___ Exercise materials ___

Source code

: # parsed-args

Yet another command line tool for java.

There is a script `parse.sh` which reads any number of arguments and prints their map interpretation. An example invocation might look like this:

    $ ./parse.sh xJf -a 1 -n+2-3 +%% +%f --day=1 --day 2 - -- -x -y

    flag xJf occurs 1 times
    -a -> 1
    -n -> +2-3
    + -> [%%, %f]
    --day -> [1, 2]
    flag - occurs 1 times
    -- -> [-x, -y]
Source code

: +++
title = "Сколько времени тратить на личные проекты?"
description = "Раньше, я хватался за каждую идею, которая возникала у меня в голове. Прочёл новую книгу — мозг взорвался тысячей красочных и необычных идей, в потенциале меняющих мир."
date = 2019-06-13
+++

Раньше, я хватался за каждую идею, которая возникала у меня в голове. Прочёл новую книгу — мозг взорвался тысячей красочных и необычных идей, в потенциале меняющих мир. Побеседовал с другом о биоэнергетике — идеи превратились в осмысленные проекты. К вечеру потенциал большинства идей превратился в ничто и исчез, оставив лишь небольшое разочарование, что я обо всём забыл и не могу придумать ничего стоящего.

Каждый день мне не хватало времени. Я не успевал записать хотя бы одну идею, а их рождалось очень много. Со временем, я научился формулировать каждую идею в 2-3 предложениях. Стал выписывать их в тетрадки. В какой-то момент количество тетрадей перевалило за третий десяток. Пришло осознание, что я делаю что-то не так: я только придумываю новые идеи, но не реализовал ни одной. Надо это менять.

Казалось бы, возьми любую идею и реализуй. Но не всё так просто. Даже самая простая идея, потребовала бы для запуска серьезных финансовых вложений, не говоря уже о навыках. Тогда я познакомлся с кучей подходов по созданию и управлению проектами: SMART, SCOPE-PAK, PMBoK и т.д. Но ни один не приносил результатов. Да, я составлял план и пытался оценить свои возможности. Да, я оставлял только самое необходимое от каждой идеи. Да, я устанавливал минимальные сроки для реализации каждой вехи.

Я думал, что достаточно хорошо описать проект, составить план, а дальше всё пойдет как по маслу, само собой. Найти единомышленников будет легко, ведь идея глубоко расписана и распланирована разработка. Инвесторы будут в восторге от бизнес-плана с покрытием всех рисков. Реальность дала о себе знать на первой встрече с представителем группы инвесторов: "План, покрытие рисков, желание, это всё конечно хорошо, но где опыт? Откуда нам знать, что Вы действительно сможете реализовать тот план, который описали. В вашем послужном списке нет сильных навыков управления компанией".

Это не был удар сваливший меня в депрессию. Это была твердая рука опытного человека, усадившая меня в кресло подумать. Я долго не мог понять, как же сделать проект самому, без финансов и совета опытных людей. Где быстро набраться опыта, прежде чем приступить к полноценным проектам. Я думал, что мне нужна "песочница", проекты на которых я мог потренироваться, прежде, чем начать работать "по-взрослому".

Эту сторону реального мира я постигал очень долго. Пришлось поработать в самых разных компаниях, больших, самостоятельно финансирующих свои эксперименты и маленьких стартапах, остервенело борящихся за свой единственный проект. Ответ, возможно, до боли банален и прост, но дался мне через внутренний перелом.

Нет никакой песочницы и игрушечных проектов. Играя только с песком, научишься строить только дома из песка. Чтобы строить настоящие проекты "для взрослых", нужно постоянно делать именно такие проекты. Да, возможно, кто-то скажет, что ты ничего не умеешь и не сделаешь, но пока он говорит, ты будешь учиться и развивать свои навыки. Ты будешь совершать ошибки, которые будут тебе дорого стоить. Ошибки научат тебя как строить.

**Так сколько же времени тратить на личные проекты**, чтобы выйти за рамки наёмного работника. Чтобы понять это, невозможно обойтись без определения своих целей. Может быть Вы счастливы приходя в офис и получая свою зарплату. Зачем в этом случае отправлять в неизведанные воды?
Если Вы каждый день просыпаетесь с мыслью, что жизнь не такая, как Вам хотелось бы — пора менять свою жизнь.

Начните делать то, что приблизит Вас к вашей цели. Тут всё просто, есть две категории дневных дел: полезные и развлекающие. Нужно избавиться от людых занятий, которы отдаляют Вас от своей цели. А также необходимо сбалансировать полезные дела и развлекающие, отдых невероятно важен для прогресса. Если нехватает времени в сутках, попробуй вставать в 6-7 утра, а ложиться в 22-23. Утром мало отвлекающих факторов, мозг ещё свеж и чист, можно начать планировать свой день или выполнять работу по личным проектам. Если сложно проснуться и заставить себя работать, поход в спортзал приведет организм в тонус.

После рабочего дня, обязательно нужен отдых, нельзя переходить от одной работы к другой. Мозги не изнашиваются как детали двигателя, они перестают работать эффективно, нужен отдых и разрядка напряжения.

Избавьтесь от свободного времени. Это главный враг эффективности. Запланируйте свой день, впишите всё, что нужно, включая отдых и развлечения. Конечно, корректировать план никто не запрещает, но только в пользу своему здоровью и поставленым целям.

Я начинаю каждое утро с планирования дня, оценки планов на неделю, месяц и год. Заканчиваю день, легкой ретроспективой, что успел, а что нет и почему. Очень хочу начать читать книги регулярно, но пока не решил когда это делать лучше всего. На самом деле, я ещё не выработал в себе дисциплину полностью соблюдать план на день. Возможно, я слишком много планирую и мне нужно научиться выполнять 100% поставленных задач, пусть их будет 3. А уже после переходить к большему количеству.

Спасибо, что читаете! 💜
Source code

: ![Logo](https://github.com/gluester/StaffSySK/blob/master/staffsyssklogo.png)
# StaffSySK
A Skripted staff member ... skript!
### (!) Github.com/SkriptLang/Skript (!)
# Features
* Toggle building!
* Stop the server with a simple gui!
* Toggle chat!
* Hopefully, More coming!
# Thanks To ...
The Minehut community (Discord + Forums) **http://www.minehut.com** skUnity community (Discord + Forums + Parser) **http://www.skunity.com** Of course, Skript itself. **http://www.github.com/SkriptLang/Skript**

___

* **Exercise details**: Every record must be transcribed exactly, with no line skipped.

* **Solution to the exercise**:
Source code

: # parsed-args

Yet another command line tool for java.

There is a script `parse.sh` which reads any number of arguments and prints their map interpretation. An example invocation might look like this:

    $ ./parse.sh xJf -a 1 -n+2-3 +%% +%f --day=1 --day 2 - -- -x -y

    flag xJf occurs 1 times
    -a -> 1
    -n -> +2-3
    + -> [%%, %f]
    --day -> [1, 2]
    flag - occurs 1 times
    -- -> [-x, -y]
Source code

: +++
title = "Сколько времени тратить на личные проекты?"
description = "Раньше, я хватался за каждую идею, которая возникала у меня в голове. Прочёл новую книгу — мозг взорвался тысячей красочных и необычных идей, в потенциале меняющих мир."
date = 2019-06-13
+++

Раньше, я хватался за каждую идею, которая возникала у меня в голове. Прочёл новую книгу — мозг взорвался тысячей красочных и необычных идей, в потенциале меняющих мир. Побеседовал с другом о биоэнергетике — идеи превратились в осмысленные проекты. К вечеру потенциал большинства идей превратился в ничто и исчез, оставив лишь небольшое разочарование, что я обо всём забыл и не могу придумать ничего стоящего.

Каждый день мне не хватало времени. Я не успевал записать хотя бы одну идею, а их рождалось очень много. Со временем, я научился формулировать каждую идею в 2-3 предложениях. Стал выписывать их в тетрадки. В какой-то момент количество тетрадей перевалило за третий десяток. Пришло осознание, что я делаю что-то не так: я только придумываю новые идеи, но не реализовал ни одной. Надо это менять.

Казалось бы, возьми любую идею и реализуй. Но не всё так просто. Даже самая простая идея, потребовала бы для запуска серьезных финансовых вложений, не говоря уже о навыках. Тогда я познакомлся с кучей подходов по созданию и управлению проектами: SMART, SCOPE-PAK, PMBoK и т.д. Но ни один не приносил результатов. Да, я составлял план и пытался оценить свои возможности. Да, я оставлял только самое необходимое от каждой идеи. Да, я устанавливал минимальные сроки для реализации каждой вехи.

Я думал, что достаточно хорошо описать проект, составить план, а дальше всё пойдет как по маслу, само собой. Найти единомышленников будет легко, ведь идея глубоко расписана и распланирована разработка. Инвесторы будут в восторге от бизнес-плана с покрытием всех рисков. Реальность дала о себе знать на первой встрече с представителем группы инвесторов: "План, покрытие рисков, желание, это всё конечно хорошо, но где опыт? Откуда нам знать, что Вы действительно сможете реализовать тот план, который описали. В вашем послужном списке нет сильных навыков управления компанией".

Это не был удар сваливший меня в депрессию. Это была твердая рука опытного человека, усадившая меня в кресло подумать. Я долго не мог понять, как же сделать проект самому, без финансов и совета опытных людей. Где быстро набраться опыта, прежде чем приступить к полноценным проектам. Я думал, что мне нужна "песочница", проекты на которых я мог потренироваться, прежде, чем начать работать "по-взрослому".

Эту сторону реального мира я постигал очень долго. Пришлось поработать в самых разных компаниях, больших, самостоятельно финансирующих свои эксперименты и маленьких стартапах, остервенело борящихся за свой единственный проект. Ответ, возможно, до боли банален и прост, но дался мне через внутренний перелом.

Нет никакой песочницы и игрушечных проектов. Играя только с песком, научишься строить только дома из песка. Чтобы строить настоящие проекты "для взрослых", нужно постоянно делать именно такие проекты. Да, возможно, кто-то скажет, что ты ничего не умеешь и не сделаешь, но пока он говорит, ты будешь учиться и развивать свои навыки. Ты будешь совершать ошибки, которые будут тебе дорого стоить. Ошибки научат тебя как строить.

**Так сколько же времени тратить на личные проекты**, чтобы выйти за рамки наёмного работника. Чтобы понять это, невозможно обойтись без определения своих целей. Может быть Вы счастливы приходя в офис и получая свою зарплату. Зачем в этом случае отправлять в неизведанные воды?
Если Вы каждый день просыпаетесь с мыслью, что жизнь не такая, как Вам хотелось бы — пора менять свою жизнь.

Начните делать то, что приблизит Вас к вашей цели. Тут всё просто, есть две категории дневных дел: полезные и развлекающие. Нужно избавиться от людых занятий, которы отдаляют Вас от своей цели. А также необходимо сбалансировать полезные дела и развлекающие, отдых невероятно важен для прогресса. Если нехватает времени в сутках, попробуй вставать в 6-7 утра, а ложиться в 22-23. Утром мало отвлекающих факторов, мозг ещё свеж и чист, можно начать планировать свой день или выполнять работу по личным проектам. Если сложно проснуться и заставить себя работать, поход в спортзал приведет организм в тонус.

После рабочего дня, обязательно нужен отдых, нельзя переходить от одной работы к другой. Мозги не изнашиваются как детали двигателя, они перестают работать эффективно, нужен отдых и разрядка напряжения.

Избавьтесь от свободного времени. Это главный враг эффективности. Запланируйте свой день, впишите всё, что нужно, включая отдых и развлечения. Конечно, корректировать план никто не запрещает, но только в пользу своему здоровью и поставленым целям.

Я начинаю каждое утро с планирования дня, оценки планов на неделю, месяц и год. Заканчиваю день, легкой ретроспективой, что успел, а что нет и почему. Очень хочу начать читать книги регулярно, но пока не решил когда это делать лучше всего. На самом деле, я ещё не выработал в себе дисциплину полностью соблюдать план на день. Возможно, я слишком много планирую и мне нужно научиться выполнять 100% поставленных задач, пусть их будет 3. А уже после переходить к большему количеству.

Спасибо, что читаете! 💜
Source code

: ![Logo](https://github.com/gluester/StaffSySK/blob/master/staffsyssklogo.png)
# StaffSySK
A Skripted staff member ... skript!
### (!) Github.com/SkriptLang/Skript (!)
# Features
* Toggle building!
* Stop the server with a simple gui!
* Toggle chat!
* Hopefully, More coming!
# Thanks To ...
The Minehut community (Discord + Forums) **http://www.minehut.com** skUnity community (Discord + Forums + Parser) **http://www.skunity.com** Of course, Skript itself. **http://www.github.com/SkriptLang/Skript**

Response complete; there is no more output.